Saat harga minyak mentah 63 dollar AS per barel pada Januari 2020, PT Pertamina (Persero) telah dua kali menurunkan harga pertamax dari Rp 9.850 per liter menjadi Rp 9.000 per liter. Pada periode tersebut, nilai tukar rupiah adalah Rp 13.700 per dollar AS. Adapun harga minyak mentah sepanjang April 2020 rata-rata adalah 20 dollar AS per barel dengan posisi kurs rupiah sekitar Rp 16.000 per dollar AS.
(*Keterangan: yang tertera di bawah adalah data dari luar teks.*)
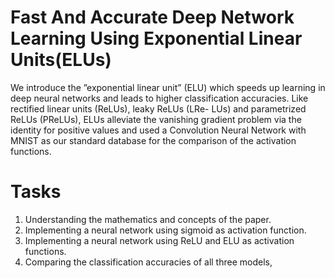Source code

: # Fast And Accurate Deep Network Learning Using Exponential Linear Units(ELUs)
 
We introduce the ”exponential linear unit” (ELU) which speeds up learning in deep neural networks and leads to higher classification accuracies. Like rectified linear units (ReLUs), leaky ReLUs (LRe- LUs) and parametrized ReLUs (PReLUs), ELUs alleviate the vanishing gradient problem via the identity for positive values and used a Convolution Neural Network with MNIST as our standard database for the comparison of the activation functions.

# Tasks 

1. Understanding the mathematics and concepts of the paper.
2. Implementing a neural network using sigmoid as activation function.
3. Implementing a neural network using ReLU and ELU as activation functions.
4. Comparing the classification accuracies of all three models,

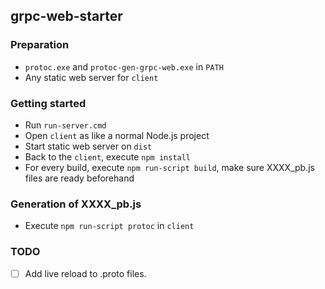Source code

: ## grpc-web-starter

### Preparation
* `protoc.exe` and `protoc-gen-grpc-web.exe` in `PATH`
* Any static web server for `client`

### Getting started
* Run `run-server.cmd`
* Open `client` as like a normal Node.js project
* Start static web server on `dist`
* Back to the `client`, execute `npm install`
* For every build, execute `npm run-script build`, make sure XXXX_pb.js files are ready beforehand

### Generation of XXXX_pb.js
* Execute `npm run-script protoc` in `client`

### TODO
- [ ] Add live reload to .proto files.
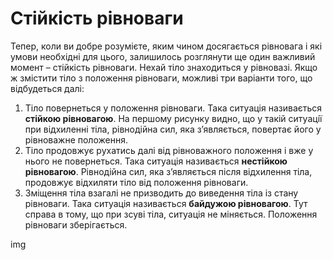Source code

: # Стiйкiсть рiвноваги

Тепер, коли ви добре розумiєте, яким чином досягається рiвновага i якi умови необхiднi для цього, залишилось розглянути ще один важливий момент – стiйкiсть рiвноваги. Нехай тiло знаходиться у рiвновазi. Якщо ж змiстити тiло з положення рiвноваги, можливi три варiанти того, що вiдбудеться далi:

<ol>
<li>
Тiло повернеться у положення рiвноваги. Така ситуацiя називається <span class="p1"><b>стiйкою рiвновагою</b></span>. На першому рисунку видно, що у такiй ситуацiї при вiдхиленнi тiла, рiвнодiйна сил, яка з’являється, повертає його у рiвноважне положення.
</li>
<li>
Тiло продовжує рухатись далi вiд рiвноважного положення i вже у нього не повернеться. Така ситуацiя називається <span class="p1"><b>нестiйкою рiвновагою</b></span>. Рiвнодiйна сил, яка з’являється пiсля вiдхилення тiла, продовжує вiдхиляти тiло вiд положення рiвноваги.
</li>
<li>
Змiщення тiла взагалi не призводить до виведення тiла iз стану рiвноваги. Така ситуацiя називається <span class="p1"><b>байдужою рiвновагою</b></span>. Тут справа в тому, що при зсувi тiла, ситуацiя не мiняється. Положення рiвноваги зберiгається.
</li>
</ol>

img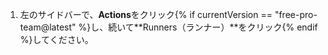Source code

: 1. 左のサイドバーで、**Actions**をクリック{% if currentVersion == "free-pro-team@latest" %}し、続いて**Runners（ランナー）**をクリック{% endif %}してください。
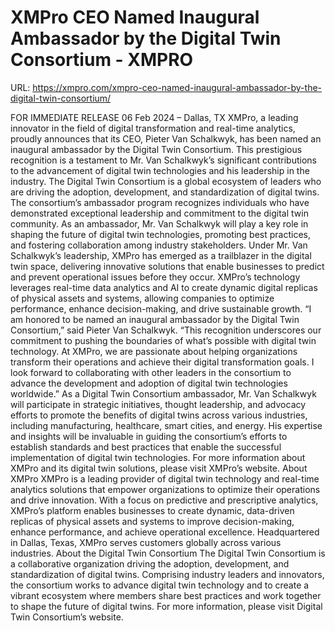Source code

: # XMPro CEO Named Inaugural Ambassador by the Digital Twin Consortium - XMPRO

URL: https://xmpro.com/xmpro-ceo-named-inaugural-ambassador-by-the-digital-twin-consortium/

FOR IMMEDIATE RELEASE
06 Feb 2024 – Dallas, TX
XMPro, a leading innovator in the field of digital transformation and real-time analytics, proudly announces that its CEO, Pieter Van Schalkwyk, has been named an inaugural ambassador by the Digital Twin Consortium. This prestigious recognition is a testament to Mr. Van Schalkwyk’s significant contributions to the advancement of digital twin technologies and his leadership in the industry.
The Digital Twin Consortium is a global ecosystem of leaders who are driving the adoption, development, and standardization of digital twins. The consortium’s ambassador program recognizes individuals who have demonstrated exceptional leadership and commitment to the digital twin community. As an ambassador, Mr. Van Schalkwyk will play a key role in shaping the future of digital twin technologies, promoting best practices, and fostering collaboration among industry stakeholders.
Under Mr. Van Schalkwyk’s leadership, XMPro has emerged as a trailblazer in the digital twin space, delivering innovative solutions that enable businesses to predict and prevent operational issues before they occur. XMPro’s technology leverages real-time data analytics and AI to create dynamic digital replicas of physical assets and systems, allowing companies to optimize performance, enhance decision-making, and drive sustainable growth.
“I am honored to be named an inaugural ambassador by the Digital Twin Consortium,” said Pieter Van Schalkwyk. “This recognition underscores our commitment to pushing the boundaries of what’s possible with digital twin technology. At XMPro, we are passionate about helping organizations transform their operations and achieve their digital transformation goals. I look forward to collaborating with other leaders in the consortium to advance the development and adoption of digital twin technologies worldwide.”
As a Digital Twin Consortium ambassador, Mr. Van Schalkwyk will participate in strategic initiatives, thought leadership, and advocacy efforts to promote the benefits of digital twins across various industries, including manufacturing, healthcare, smart cities, and energy. His expertise and insights will be invaluable in guiding the consortium’s efforts to establish standards and best practices that enable the successful implementation of digital twin technologies.
For more information about XMPro and its digital twin solutions, please visit XMPro’s website.
About XMPro
XMPro is a leading provider of digital twin technology and real-time analytics solutions that empower organizations to optimize their operations and drive innovation. With a focus on predictive and prescriptive analytics, XMPro’s platform enables businesses to create dynamic, data-driven replicas of physical assets and systems to improve decision-making, enhance performance, and achieve operational excellence. Headquartered in Dallas, Texas, XMPro serves customers globally across various industries.
About the Digital Twin Consortium
The Digital Twin Consortium is a collaborative organization driving the adoption, development, and standardization of digital twins. Comprising industry leaders and innovators, the consortium works to advance digital twin technology and to create a vibrant ecosystem where members share best practices and work together to shape the future of digital twins. For more information, please visit Digital Twin Consortium’s website.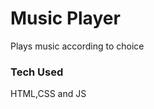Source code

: <h1>Music Player</h1>
<p>Plays music according to choice</p>
<h3>Tech Used</h3><span>HTML,CSS and JS</span>
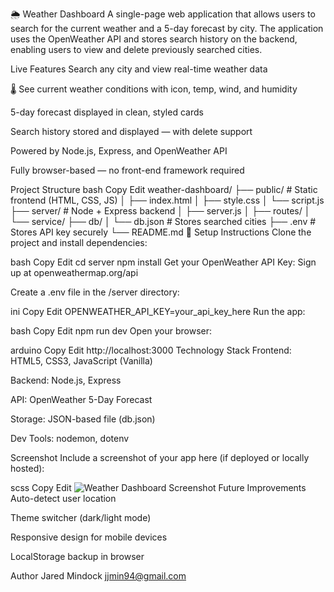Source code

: 🌦 Weather Dashboard
A single-page web application that allows users to search for the current weather and a 5-day forecast by city. The application uses the OpenWeather API and stores search history on the backend, enabling users to view and delete previously searched cities.

 Live Features
 Search any city and view real-time weather data

🌡 See current weather conditions with icon, temp, wind, and humidity

 5-day forecast displayed in clean, styled cards

 Search history stored and displayed — with delete support

 Powered by Node.js, Express, and OpenWeather API

 Fully browser-based — no front-end framework required

 Project Structure
bash
Copy
Edit
weather-dashboard/
├── public/                 # Static frontend (HTML, CSS, JS)
│   ├── index.html
│   ├── style.css
│   └── script.js
├── server/                 # Node + Express backend
│   ├── server.js
│   ├── routes/
│   └── service/
├── db/
│   └── db.json             # Stores searched cities
├── .env                    # Stores API key securely
└── README.md
🔧 Setup Instructions
Clone the project and install dependencies:

bash
Copy
Edit
cd server
npm install
Get your OpenWeather API Key:
Sign up at openweathermap.org/api

Create a .env file in the /server directory:

ini
Copy
Edit
OPENWEATHER_API_KEY=your_api_key_here
Run the app:

bash
Copy
Edit
npm run dev
Open your browser:

arduino
Copy
Edit
http://localhost:3000
 Technology Stack
Frontend: HTML5, CSS3, JavaScript (Vanilla)

Backend: Node.js, Express

API: OpenWeather 5-Day Forecast

Storage: JSON-based file (db.json)

Dev Tools: nodemon, dotenv

 Screenshot
Include a screenshot of your app here (if deployed or locally hosted):

scss
Copy
Edit
![Weather Dashboard Screenshot](screenshot.png)
 Future Improvements
Auto-detect user location

Theme switcher (dark/light mode)

Responsive design for mobile devices

LocalStorage backup in browser

 Author
Jared Mindock
 jjmin94@gmail.com
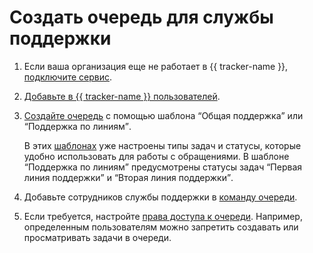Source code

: # Создать очередь для службы поддержки


1. Если ваша организация еще не работает в {{ tracker-name }}, [подключите сервис](enable-tracker.md).

1. [Добавьте в {{ tracker-name }} пользователей](add-users.md).

1. [Создайте очередь](manager/create-queue.md) с помощью шаблона <q>Общая поддержка</q> или <q>Поддержка по линиям</q>.

    В этих [шаблонах](manager/workflows.md) уже настроены типы задач и статусы, которые удобно использовать для работы с обращениями. В шаблоне <q>Поддержка по линиям</q> предусмотрены статусы задач <q>Первая линия поддержки</q> и <q>Вторая линия поддержки</q>.

1. Добавьте сотрудников службы поддержки в [команду очереди](manager/queue-team.md).

1. Если требуется, настройте [права доступа к очереди](manager/queue-access.md). Например, определенным пользователям можно запретить создавать или просматривать задачи в очереди.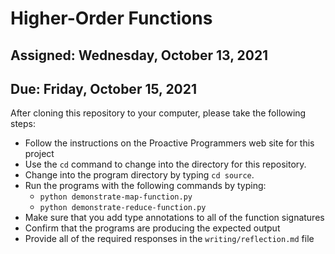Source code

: # Higher-Order Functions

## Assigned: Wednesday, October 13, 2021
## Due: Friday, October 15, 2021

After cloning this repository to your computer, please take the following steps:

- Follow the instructions on the Proactive Programmers web site for this project
- Use the `cd` command to change into the directory for this repository.
- Change into the program directory by typing `cd source`.
- Run the programs with the following commands by typing:
  - `python demonstrate-map-function.py`
  - `python demonstrate-reduce-function.py`
- Make sure that you add type annotations to all of the function signatures
- Confirm that the programs are producing the expected output
- Provide all of the required responses in the `writing/reflection.md` file
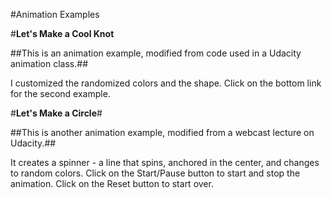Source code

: #Animation Examples

#**Let's Make a Cool Knot**

##This is an animation example, modified from code used in a Udacity animation class.##

I customized the randomized colors and the shape.
Click on the bottom link for the second example.

#**Let's Make a Circle**#

##This is another animation example, modified from a webcast lecture on Udacity.##

It creates a spinner - a line that spins, anchored in the center, and changes to random colors.
Click on the Start/Pause button to start and stop the animation.
Click on the Reset button to start over.
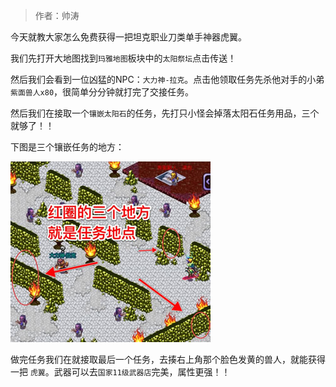 > 作者：帅涛

今天就教大家怎么免费获得一把坦克职业刀类单手神器虎翼。

我们先打开大地图找到`玛雅地图`板块中的`太阳祭坛`点击传送！

然后我们会看到一位凶猛的NPC：`大力神-拉克`。点击他领取任务先杀他对手的小弟`紫面兽人x80`，很简单分分钟就打完了交接任务。

然后我们在接取一个`镶嵌太阳石`的任务，先打只小怪会掉落太阳石任务用品，三个就够了！！

下图是三个镶嵌任务的地方：

![](1.jpg)

做完任务我们在就接取最后一个任务，去揍右上角那个脸色发黄的兽人，就能获得一把 `虎翼`。武器可以去`国家11级武器店`完美，属性更强！！
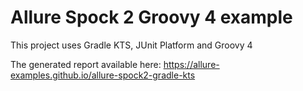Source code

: # Allure Spock 2 Groovy 4 example

This project uses Gradle KTS, JUnit Platform and Groovy 4

The generated report available here: https://allure-examples.github.io/allure-spock2-gradle-kts
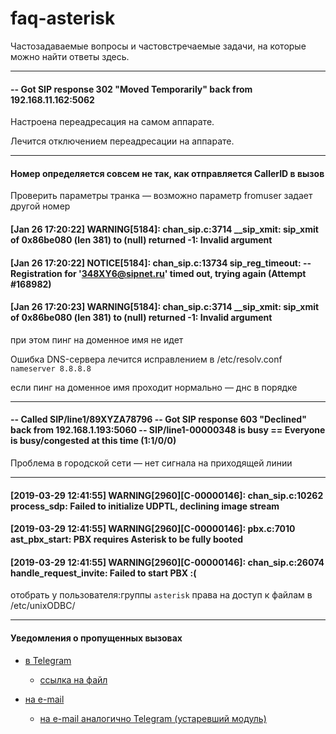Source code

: # faq-asterisk

Частозадаваемые вопросы и частовстречаемые задачи, на которые можно найти ответы здесь.

---

####     -- Got SIP response 302 "Moved Temporarily" back from 192.168.11.162:5062

Настроена переадресация на самом аппарате.

Лечится отключением переадресации на аппарате.

---

#### Номер определяется совсем не так, как отправляется CallerID в вызов

Проверить параметры транка — возможно параметр fromuser задает другой номер

#### [Jan 26 17:20:22] WARNING[5184]: chan_sip.c:3714 \__sip_xmit: sip_xmit of 0x86be080 (len 381) to (null) returned -1: Invalid argument
#### [Jan 26 17:20:22] NOTICE[5184]: chan_sip.c:13734 sip_reg_timeout:    -- Registration for '348XY6@sipnet.ru' timed out, trying again (Attempt #168982)
#### [Jan 26 17:20:23] WARNING[5184]: chan_sip.c:3714 \__sip_xmit: sip_xmit of 0x86be080 (len 381) to (null) returned -1: Invalid argument

при этом пинг на доменное имя не идет

Ошибка DNS-сервера
лечится исправлением в /etc/resolv.conf
`nameserver 8.8.8.8`

если пинг на доменное имя проходит нормально — днс в порядке

---

#### -- Called SIP/line1/89XYZA78796     -- Got SIP response 603 "Declined" back from 192.168.1.193:5060     -- SIP/line1-00000348 is busy   == Everyone is busy/congested at this time (1:1/0/0)

Проблема в городской сети — нет сигнала на приходящей линии

---

#### [2019-03-29 12:41:55] WARNING[2960][C-00000146]: chan_sip.c:10262 process_sdp: Failed to initialize UDPTL, declining image stream
#### [2019-03-29 12:41:55] WARNING[2960][C-00000146]: pbx.c:7010 ast_pbx_start: PBX requires Asterisk to be fully booted
#### [2019-03-29 12:41:55] WARNING[2960][C-00000146]: chan_sip.c:26074 handle_request_invite: Failed to start PBX :(

отобрать у пользователя:группы `asterisk` права на доступ к файлам в /etc/unixODBC/

---

#### Уведомления о пропущенных вызовах

* [в Telegram](https://wiki.merionet.ru/ip-telephoniya/63/modul-integracii-s-telegram-v-freepbx/)
  - [ссылка на файл](files/missedcallnotify-0.1.1-fix.tar.gz)

* [на e-mail](https://habr.com/ru/post/463829/)
  - [на e-mail аналогично Telegram (устаревший модуль)](https://github.com/FreePBX-ContributedModules/missedcallnotify)
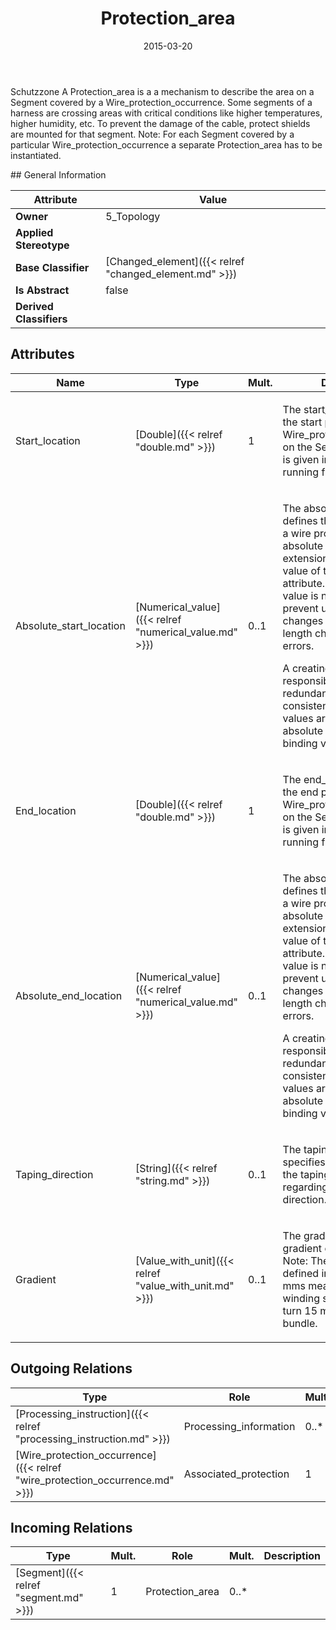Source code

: ﻿---
title: Protection_area
toc: false
type: specs
date: "2015-03-20"
draft: false
specification: KBL
version: 2.4.sr1
documentType: "Recommendation"
elementType: Class
classes:
  - Protection_area
menu_name: kbl-2.4.sr1
---
<p>Schutzzone  A Protection_area is a a mechanism to describe the area on a Segment covered by a Wire_protection_occurrence. Some segments of a harness are crossing areas with critical conditions like higher temperatures, higher humidity, etc. To prevent the damage of the cable, protect shields are mounted for that segment. Note: For each Segment covered by a particular Wire_protection_occurrence a separate Protection_area has to be instantiated.</p>
## General Information

| Attribute               | Value |
|-------------------------|-------|
| **Owner**               | 5_Topology |
| **Applied Stereotype**  |   |
| **Base Classifier**     | [Changed_element]({{< relref "changed_element.md" >}})<br/>  |
| **Is Abstract**         | false |
| **Derived Classifiers** |   |

## Attributes
|  Name  |  Type  |  Mult.  |  Description  |  Owning Classifier  |
|--------|--------|---------|---------------|--------------|
|Start_location | [Double]({{< relref "double.md" >}}) | 1 | <p>The start_location specifies the start position of the Wire_protection_occurrence on the Segment. The value is given in curve parameters running from 0.0 to 1.0.</p> | [Protection_area]({{< relref "protection_area.md" >}}) |
|Absolute_start_location | [Numerical_value]({{< relref "numerical_value.md" >}}) | 0..1 | <p> The absolute start location defines the start position of a wire protection with an absolute value. This is an extension to the relative value of the &quot;location&quot; attribute. The absolute value is necessary to prevent unintended changes due to segment length changes or rounding errors.     </p>      <p> A creating system is responsible to generate this redundant information in a consistent way. If both values are present, the absolute value is the more binding value.      </p> | [Protection_area]({{< relref "protection_area.md" >}}) |
|End_location | [Double]({{< relref "double.md" >}}) | 1 | <p>The end_location specifies the end position of the Wire_protection_occurrence on the Segment. The value is given in curve parameters running from 0.0 to 1.0.</p> | [Protection_area]({{< relref "protection_area.md" >}}) |
|Absolute_end_location | [Numerical_value]({{< relref "numerical_value.md" >}}) | 0..1 | <p> The absolute end location defines the end position of a wire protection with an absolute value. This is an extension to the relative value of the &quot;location&quot; attribute. The absolute value is necessary to prevent unintended changes due to segment length changes or rounding errors.     </p>      <p> A creating system is responsible to generate this redundant information in a consistent way. If both values are present, the absolute value is the more binding value.      </p> | [Protection_area]({{< relref "protection_area.md" >}}) |
|Taping_direction | [String]({{< relref "string.md" >}}) | 0..1 | <p>The taping_direction specifies the direction of the taping (left/right) regarding to the Segment direction.</p> | [Protection_area]({{< relref "protection_area.md" >}}) |
|Gradient | [Value_with_unit]({{< relref "value_with_unit.md" >}}) | 0..1 | <p>The gradient specifies the gradient of the protection. Note: The gradient is defined in mm. Gradient 15 mms means that the winding screws within a turn 15 mms along the bundle.</p> | [Protection_area]({{< relref "protection_area.md" >}}) |

## Outgoing Relations
|    Type  |   Role   |   Mult.   |   Mult.   |   Description   |
|----------|----------|-----------|-----------|-----------------|
| [Processing_instruction]({{< relref "processing_instruction.md" >}}) | Processing_information | 0..* | 1 |  |
| [Wire_protection_occurrence]({{< relref "wire_protection_occurrence.md" >}}) | Associated_protection | 1 | 0..* |  |
##  Incoming Relations
|    Type  |   Mult.  |   Role    |   Mult.   |   Description  |
|----------|----------|-----------|-----------|----------------|
| [Segment]({{< relref "segment.md" >}}) | 1 | Protection_area | 0..* |  |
Pengajar di Fakultas Teknologi Kebumian dan Energi Universitas Trisakti Jakarta, Pri Agung Rakhmanto, mengatakan, variabel yang paling berpengaruh terhadap penghitungan harga BBM adalah harga minyak mentah dan nilai tukar rupiah terhadap dollar AS. Di tengah kemerosotan harga minyak saat ini dan pelemahan rupiah terhadap dollar AS, akibatnya terjadi dampak yang berlawanan.
Harga minyak mentah yang turun dapat menurunkan harga BBM, sebaliknya pelemahan nilai rupiah bisa menaikkan harga BBM. Secara umum masih ada ruang untuk menurunkan harga BBM.
”Penurunan harga BBM akan menjadi sangat rasional karena harga minyak mentah tahun ini diproyeksikan tetap rendah. Penurunan harga BBM bisa menjadi semacam insentif di tengah pandemi Covid-19 kendati efeknya belum tentu maksimal,” ujarnya.
Terkait turunnya harga minyak mentah dunia dan penurunan harga BBM dalam negeri, Vice President Corporate Communication Pertamina Fajriyah Usman mengatakan, ada faktor penentu lain untuk menentukan harga BBM. Faktor itu adalah nilai tukar rupiah terhadap dollar AS dan inflasi.
Berdasarkan kedua faktor tersebut, perhitungan harga BBM nonsubsidi ditetapkan secara periodik dalam hitungan bulan. Adapun untuk harga premium dan solar bersubsidi ditetapkan pemerintah.
”Pertamina juga sudah menurunkan harga BBM nonsubsidi pada Februari dan harganya lebih murah dibandingkan harga penjual BBM yang lain,” katanya.
Adapun untuk harga BBM jenis premium dan solar bersubsidi, harganya tidak berubah. Hal itu berdasarkan Keputusan Menteri Energi dan Sumber Daya Mineral Nomor 83 K/12/MEM/2020 tentang Harga Jual Eceran Jenis Bahan Bakar Minyak Tertentu dan Jenis Bahan Bakar Minyak Khusus Penugasan.
Keputusan tersebut ditetapkan pada 8 April 2020. Harga premium ditetapkan Rp 6.450 per liter, sedangkan harga solar bersubsidi Rp 5.150 per liter. Harga tersebut tak berubah sejak April 2016.
Dalam rapat terbatas di Istana Merdeka, Jakarta, Rabu (18/3/2020), Presiden Joko Widodo meminta jajarannya menghitung ulang dampak penurunan harga minyak dunia. Dampak tersebut dikaitkan dengan harga BBM, baik yang subsidi maupun nonsubsidi, terhadap perekonomian nasional.
”Kita harus merespons dengan kebijakan yang tepat dan juga harus bisa memanfaatkan momentum ataupun peluang dari penurunan harga minyak tersebut bagi perekonomian nasional,” kata Presiden.